Teatro closes season with revival of Pith!
By: Anna Borowiecki
| Posted: Wednesday, Oct 10, 2012 06:00 am
Teatro La Quindicina
October 11 to 27
10329 – 83 Ave.
Tickets: $22 to $27. Saturday matinees are $15. Tuesday evenings are pay-what-you-can. Call 780-420-1757 or at www.tixonthesquare.ca
This season Teatro La Quindicina celebrates its 30th anniversary, an incredible achievement for a small, and independent theatre troupe in Alberta.
Following a successful run of The Adulteress, A Grand Time in The Rapids and the Fringe’s Angels on Horseback, playwright-director Stewart Lemoine closes the season with one of the company’s most successful plays in the past three decades.
Pith!, the troupe’s most well-traveled production, is being revived with a completely new cast and opens Thursday at the Varscona Theatre for a 17-day run until Oct. 27.
Andrew MacDonald-Smith plays the enigmatic Jack Vail. Kristi Hansen is the grieving widow about to embark on a journey. And St. Albert’s own Jenny McKillop is the vivacious and intrepid Nancy.
“It’s all about the power of the imagination and how theatre allows you to explore it,” says McKillop.

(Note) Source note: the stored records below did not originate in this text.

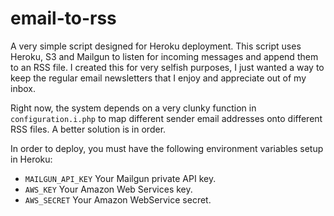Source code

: email-to-rss
==============

A very simple script designed for Heroku deployment. This script uses Heroku, S3 and Mailgun to
listen for incoming messages and append them to an RSS file. I created this for very selfish purposes,
I just wanted a way to keep the regular email newsletters that I enjoy and appreciate out of my inbox.

Right now, the system depends on a very clunky function in `configuration.i.php` to map different sender
email addresses onto different RSS files. A better solution is in order.

In order to deploy, you must have the following environment variables setup in Heroku:

* `MAILGUN_API_KEY` Your Mailgun private API key.
* `AWS_KEY` Your Amazon Web Services key.
* `AWS_SECRET` Your Amazon WebService secret.
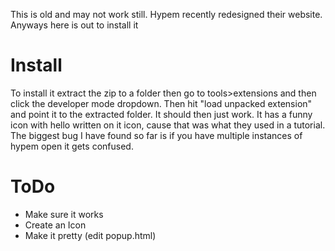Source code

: This is old and may not work still. Hypem recently redesigned their website. Anyways here is out to install it

Install
=======

To install it extract the zip to a folder then go to tools>extensions and then click the developer mode dropdown.  Then hit "load unpacked extension" and point it to the extracted folder.  It should then just work.  It has a funny icon with hello written on it icon, cause that was what they used in a tutorial.  The biggest bug I have found so far is if you have multiple instances of hypem open it gets confused.

ToDo
====
  * Make sure it works
  * Create an Icon
  * Make it pretty (edit popup.html)
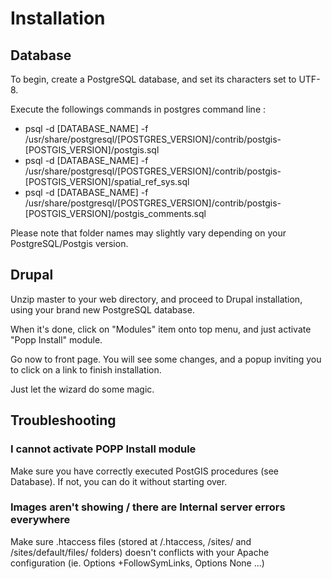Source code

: <h1>Installation</h1>
<h2>Database</h2>
<p>To begin, create a PostgreSQL database, and set its characters set to UTF-8.</p>
<p>Execute the followings commands in postgres command line :</p>
<ul>
<li>
 psql -d [DATABASE_NAME] -f /usr/share/postgresql/[POSTGRES_VERSION]/contrib/postgis-[POSTGIS_VERSION]/postgis.sql
</li>
<li>
psql -d [DATABASE_NAME] -f /usr/share/postgresql/[POSTGRES_VERSION]/contrib/postgis-[POSTGIS_VERSION]/spatial_ref_sys.sql

</li>
<li>
 psql -d [DATABASE_NAME] -f /usr/share/postgresql/[POSTGRES_VERSION]/contrib/postgis-[POSTGIS_VERSION]/postgis_comments.sql
</li>
</ul>
<p>Please note that folder names may slightly vary depending on your PostgreSQL/Postgis version.</p>
<h2>Drupal</h2>
<p>Unzip master to your web directory, and proceed to Drupal installation, using your brand new PostgreSQL database.</p>
<p>When it's done, click on "Modules" item onto top menu, and just activate "Popp Install" module.</p>
<p>Go now to front page. You will see some changes, and a popup inviting you to click on a link to finish installation.</p>
<p>Just let the wizard do some magic.</p>
<h2>Troubleshooting</h2>
<h3>I cannot activate POPP Install module</h3>
<p>Make sure you have correctly executed PostGIS procedures (see Database). If not, you can do it without starting over.</p>
<h3>Images aren't showing / there are Internal server errors everywhere</h3>
<p>Make sure .htaccess files (stored at /.htaccess, /sites/ and /sites/default/files/ folders) doesn't conflicts with your Apache configuration (ie. Options +FollowSymLinks, Options None ...)</p>
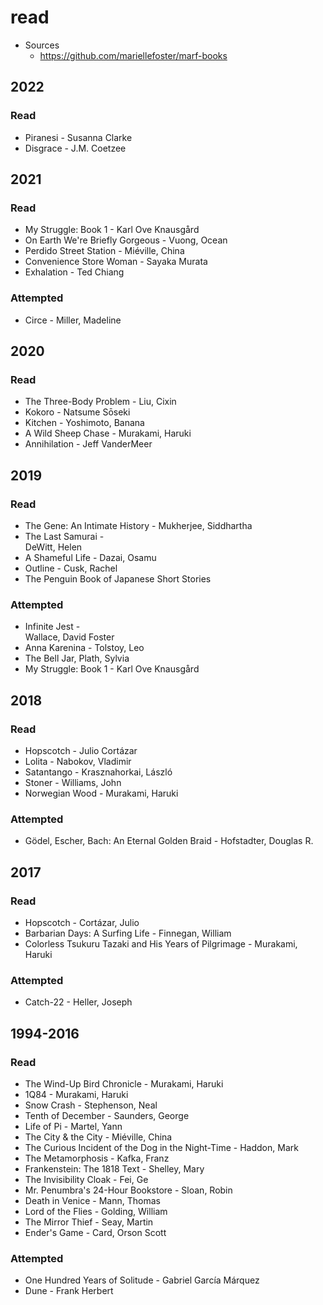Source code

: # read

- Sources
  - https://github.com/mariellefoster/marf-books

## 2022

### Read
- Piranesi - Susanna Clarke
- Disgrace - J.M. Coetzee

## 2021

### Read
- My Struggle: Book 1 - Karl Ove Knausgård
- On Earth We're Briefly Gorgeous - Vuong, Ocean
- Perdido Street Station - Miéville, China 
- Convenience Store Woman - Sayaka Murata
- Exhalation - Ted Chiang

### Attempted

- Circe - Miller, Madeline

## 2020

### Read
- The Three-Body Problem - Liu, Cixin 
- Kokoro - Natsume Sōseki
- Kitchen - Yoshimoto, Banana
- A Wild Sheep Chase - 
Murakami, Haruki
- Annihilation - Jeff VanderMeer

## 2019

### Read 
- The Gene: An Intimate History - Mukherjee, Siddhartha
- The Last Samurai - 	
DeWitt, Helen
- A Shameful Life -
Dazai, Osamu
- Outline - Cusk, Rachel
- The Penguin Book of Japanese Short Stories

### Attempted

- Infinite Jest - 	
Wallace, David Foster
- Anna Karenina - Tolstoy, Leo
- The Bell Jar, Plath, Sylvia
- My Struggle: Book 1 - Karl Ove Knausgård

## 2018

### Read

- Hopscotch - Julio Cortázar
- Lolita - Nabokov, Vladimir
- Satantango - Krasznahorkai, László
- Stoner - Williams, John
- Norwegian Wood -
Murakami, Haruki

### Attempted

- Gödel, Escher, Bach: An Eternal Golden Braid - Hofstadter, Douglas R.

## 2017

### Read
- Hopscotch - Cortázar, Julio
- Barbarian Days: A Surfing Life - Finnegan, William
- Colorless Tsukuru Tazaki and His Years of Pilgrimage - Murakami, Haruki

### Attempted

- Catch-22 - Heller, Joseph

## 1994-2016

### Read

- The Wind-Up Bird Chronicle -
Murakami, Haruki
- 1Q84 - Murakami, Haruki
- Snow Crash - Stephenson, Neal
- Tenth of December - Saunders, George
- Life of Pi - Martel, Yann
- The City & the City - Miéville, China 
- The Curious Incident of the Dog in the Night-Time - 
Haddon, Mark
- The Metamorphosis - Kafka, Franz
- Frankenstein: The 1818 Text -
Shelley, Mary
- The Invisibility Cloak - Fei, Ge
- Mr. Penumbra's 24-Hour Bookstore - Sloan, Robin 
- Death in Venice - Mann, Thomas
- Lord of the Flies - Golding, William
- The Mirror Thief - Seay, Martin
- Ender's Game - Card, Orson Scott

### Attempted

- One Hundred Years of Solitude - Gabriel García Márquez
- Dune - Frank Herbert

Set in 1931, Pith! is the adventurous tale of Virginia Tilford, a woman whose husband went searching for a silver mine a decade ago and never returned. Along with Nancy, her loyal maid, Virginia has mourned the loss for 10 years.
Nancy attends a church function, meets Jack and invites him to the house. A roving sailor and keen observer of humankind, Jack quickly gets to the heart of Virginia’s grief and loneliness.
He creates an epic and exhilarating tale of travel that takes them deep into the South American jungle without leaving the house. Using only four chairs and a phonograph, the threesome leave Providence, R.I, escaping to New Orleans, Panama and Ecuador.
During their living room odyssey they meet a progression of explorers, shysters, gigolos, natives and tropical plants that have life-changing effects on the ladies.
At times poignant, at times comical, the real “power of the play is that it allows Virginia to let go,” adds McKillop.
Lemoine has developed a reputation for suspending audiences in a Noel Coward-esque stylish world of wit, sophistication and glamour.
“This is one of his more thoughtful plays and it definitely hits a chord with me,” McKillop said. “It’s very affecting.”